印刷用ページを表示する 掲載日:2009年2月26日更新
 本日は,2009年(平成21年)第2回定例市議会を招集いたしましたところ,議員各位には,御多用の中を御参集いただきまして,誠にありがとうございます。
今回提出いたしております2008年度(平成20年度)補正予算案や2009年度(平成21年度)当初予算案を始め,関係諸議案の御審議をお願いするに当たり,新年度における市政運営の基本方針と予算案の大要について御説明申し上げます。
初めに,我が国の経済情勢についてであります。内閣府が発表した10月から12月期の国内総生産速報値は,実質で前期比3.3%減,年率換算で12.7%減となりました。3四半期連続の減少で,戦後2番目の大幅な減少となり,景気は一段と冷え込んでおります。雇用情勢につきましても昨年12月の完全失業率は前月より0.5ポイント悪化し4.4%と2か月連続で上昇し,その悪化幅は過去最大と並び,非常に厳しい状況にあります。本市におきましても,福山商工会議所の1月の景気観測では,景気局面を把握する経済指標であるDIが,1998年(平成10年)の調査開始以来,最も悪化を示す結果となった昨年12月から,更に4.0ポイント下降するという,2か月連続で最悪の状況を示す結果となりました。市内企業を取り巻く経営環境も,依然として非常に深刻な状況にあるものと受け止めております。私は,企業の元気はまちの持つ魅力を高め,活力の創造につながるものと考えており,地域経済の活性化と雇用の創出は,重大かつ喫緊の課題であります。今後,国において国民が期待の持てる景気対策が展開されることを念願するとともに,本市におきましても,市独自の施策はもちろん,国や県の経済対策とも呼応した施策を,引き続きスピード感を持って効果的に実施して参る考えであります。

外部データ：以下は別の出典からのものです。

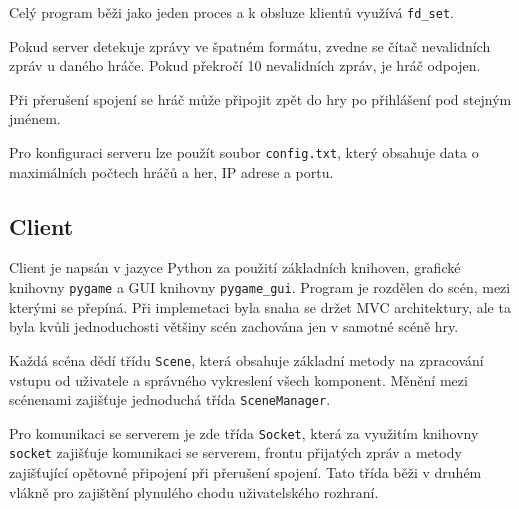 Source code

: \documentclass[11pt,a4paper]{article}
\begin{document}
Celý program běži jako jeden proces a k obsluze klientů využívá \texttt{fd\_set}.

Pokud server detekuje zprávy ve špatném formátu, zvedne se čítač nevalidních zpráv u daného hráče. Pokud překročí 10 nevalidních zpráv, je hráč odpojen.

Při přerušení spojení se hráč může připojit zpět do hry po přihlášení pod stejným jménem.

Pro konfiguraci serveru lze použít soubor \texttt{config.txt}, který obsahuje data o maximálních počtech hráčů a her, IP adrese a portu.
\subsection{Client}
Client je napsán v jazyce Python za použití základních knihoven, grafické knihovny \texttt{pygame} a GUI knihovny \texttt{pygame\_gui}. Program je rozdělen do scén, mezi kterými se přepíná. Při implemetaci byla snaha se držet MVC architektury, ale ta byla kvůli jednoduchosti většiny scén zachována jen v samotné scéně hry. 

Každá scéna dědí třídu \texttt{Scene}, která obsahuje základní metody na zpracování vstupu od uživatele a správného vykreslení všech komponent. Měnění mezi scénenami zajišťuje jednoduchá třída \texttt{SceneManager}.

Pro komunikaci se serverem je zde třída \texttt{Socket}, která za využitím knihovny \texttt{socket} zajišťuje komunikaci se serverem, frontu přijatých zpráv a metody zajišťující opětovné připojení při přerušení spojení. Tato třída běži v druhém vlákně pro zajištění plynulého chodu uživatelského rozhraní.
\end{document}
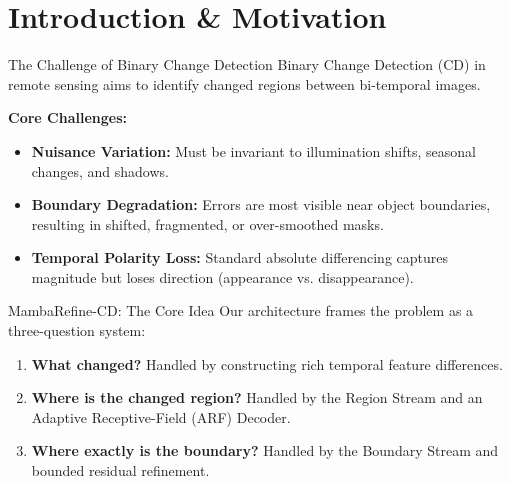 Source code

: \section{Introduction \& Motivation}

\begin{frame}{The Challenge of Binary Change Detection}
    Binary Change Detection (CD) in remote sensing aims to identify changed regions between bi-temporal images.
    
    \vspace{0.5em}
    \textbf{Core Challenges:}
    \begin{itemize}
        \item \textbf{Nuisance Variation:} Must be invariant to illumination shifts, seasonal changes, and shadows.
        \item \textbf{Boundary Degradation:} Errors are most visible near object boundaries, resulting in shifted, fragmented, or over-smoothed masks.
        \item \textbf{Temporal Polarity Loss:} Standard absolute differencing captures magnitude but loses direction (appearance vs. disappearance).
    \end{itemize}
\end{frame}

\begin{frame}{MambaRefine-CD: The Core Idea}
    Our architecture frames the problem as a three-question system:
    
    \vspace{0.5em}
    \begin{enumerate}
        \item \textbf{What changed?} Handled by constructing rich temporal feature differences.
        \item \textbf{Where is the changed region?} Handled by the Region Stream and an Adaptive Receptive-Field (ARF) Decoder.
        \item \textbf{Where exactly is the boundary?} Handled by the Boundary Stream and bounded residual refinement.
    \end{enumerate}
\end{frame}
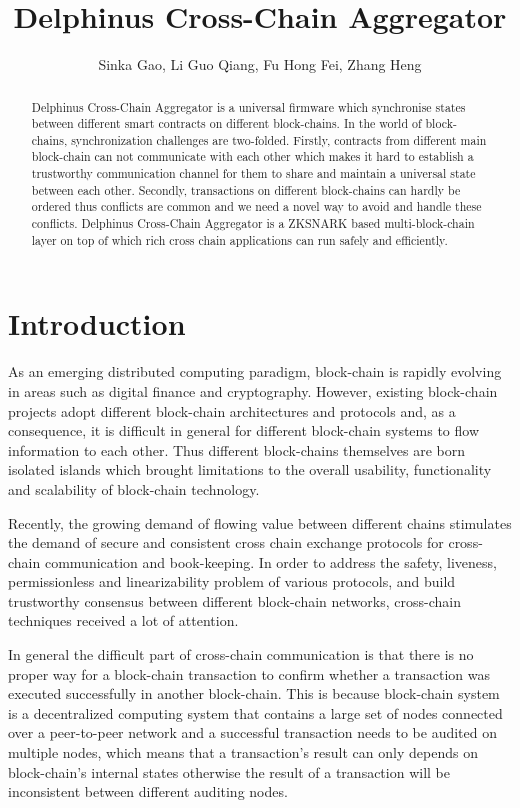 \documentclass[pageno]{jpaper}
\begin{document}
\title{Delphinus Cross-Chain Aggregator}
\author{Sinka Gao, Li Guo Qiang, Fu Hong Fei, Zhang Heng}
\newcommand{\dprotocol}{Delphinus Cross-Chain Aggregator }
\date{}
\maketitle
\thispagestyle{empty}
\begin{abstract}
\dprotocol is a universal firmware which synchronise states between different smart contracts on different block-chains. In the world of block-chains, synchronization challenges are two-folded. Firstly, contracts from different main block-chain can not communicate with each other which makes it hard to establish a trustworthy communication channel for them to share and maintain a universal state between each other. Secondly, transactions on different block-chains can hardly be ordered thus conflicts are common and we need a novel way to avoid and handle these conflicts. \dprotocol is a ZKSNARK based multi-block-chain layer on top of which rich cross chain applications can run safely and efficiently.
\end{abstract}

\section{Introduction}
As an emerging distributed computing paradigm, block-chain is rapidly evolving in areas such as digital finance and cryptography. However, existing block-chain projects adopt different block-chain architectures and protocols and, as a consequence, it is difficult in general for different block-chain systems to flow information to each other. Thus different block-chains themselves are born isolated islands which brought limitations to the overall usability, functionality and scalability of block-chain technology. \cite{anati2013innovative}

Recently, the growing demand of flowing value between different chains stimulates the demand of secure and consistent cross chain exchange protocols for cross-chain communication and book-keeping.  In order to address the safety, liveness, permissionless and linearizability problem of various protocols, and build trustworthy consensus between different block-chain networks, cross-chain techniques received a lot of attention.

In general the difficult part of cross-chain communication is that there is no proper way for a block-chain transaction to confirm whether a transaction was executed successfully in another block-chain. This is because block-chain system is a decentralized computing system that contains a large set of nodes connected over a peer-to-peer network and a successful transaction needs to be audited on multiple nodes, which means that a transaction's result can only depends on block-chain's internal states otherwise the result of a transaction will be inconsistent between different auditing nodes. 
\end{document}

まず,補正予算についてであります。先月27日に定額給付金や子育て応援特別手当の交付事業などを内容とする国の第2次補正予算が成立したことに伴い,一刻も早い御可決をいただきたいと考えておりましたところ,新年度当初予算に先駆け御審議を議会として御配慮いただきましたことを改めて厚くお礼を申し上げます。
それでは,2008年度(平成20年度)補正予算案について御説明を申し上げます。市独自の経済・雇用対策を早急に実施すべく,去る1月の臨時市議会において補正予算案を提案し,御可決いただいたところであります。現在,本庁舎1階に緊急雇用相談窓口を設け,雇用相談や生活相談などを行うとともに,離職を余儀なくされた方を臨時職員として雇用するなど,雇用の促進に寄与すべく,迅速かつ効果的な対応に鋭意努めているところであります。こうした中,国の第2次補正予算が成立いたしました。これを受けて,必要な予算措置を行うため一般会計及び下水道事業特別会計の補正をお願いするものであります。
 一般会計につきましては,地域活性化・生活対策臨時交付金事業に伴うものについて,特に環境や安心・安全にかかわる施策に重点を置いて措置いたしました。市民センターや福山クリーンセンター,生涯学習プラザなど公共施設への太陽光発電設備の整備・拡充を図るとともに,福山駅箕島線について福山駅前南交差点から福山港洗谷線交差点までの間へ発光ダイオード・LEDの道路照明を整備することといたしております。また,小中学校校舎の耐震化を進めるとともに,川北排水機場の排水施設整備事業に対する補助や道路・水路の維持補修を行うほか,新型インフルエンザ対策としてマスクやゴーグルなど個人防護具の備蓄や市民啓発用チラシの作成などにも取り組みます。2010年(平成22年)放映予定のNHK大河ドラマ「龍馬伝」に先駆けて市営渡船を更新し,新たに(仮称)平成いろは丸を建造することといたしております。定額給付金や子育て応援特別手当の交付事業につきましても,速やかな支給に向けて必要な措置を講じております。定額給付金につきましては,今月18日に福山市定額給付金実施本部を設置いたしたところであり,国の関連法案成立後,できるだけ早期に支給開始できるよう,全庁的なプロジェクト体制で準備を進めていくことといたしております。今後,子育て応援特別手当も含め,広報などを通じて十分な情報提供を行うなど,円滑な支給ができるよう取り組んで参りますので,市民の皆様の御理解と御協力をお願い申し上げます。東桜町地区市街地再開発事業につきましても,国の緊急支援策を活用し,引き続き,計画どおりの完成に向けて取り組んで参ります。下水道事業特別会計につきましては,松永地域の浸水対策を積極的に推進するため,必要な措置を講じております。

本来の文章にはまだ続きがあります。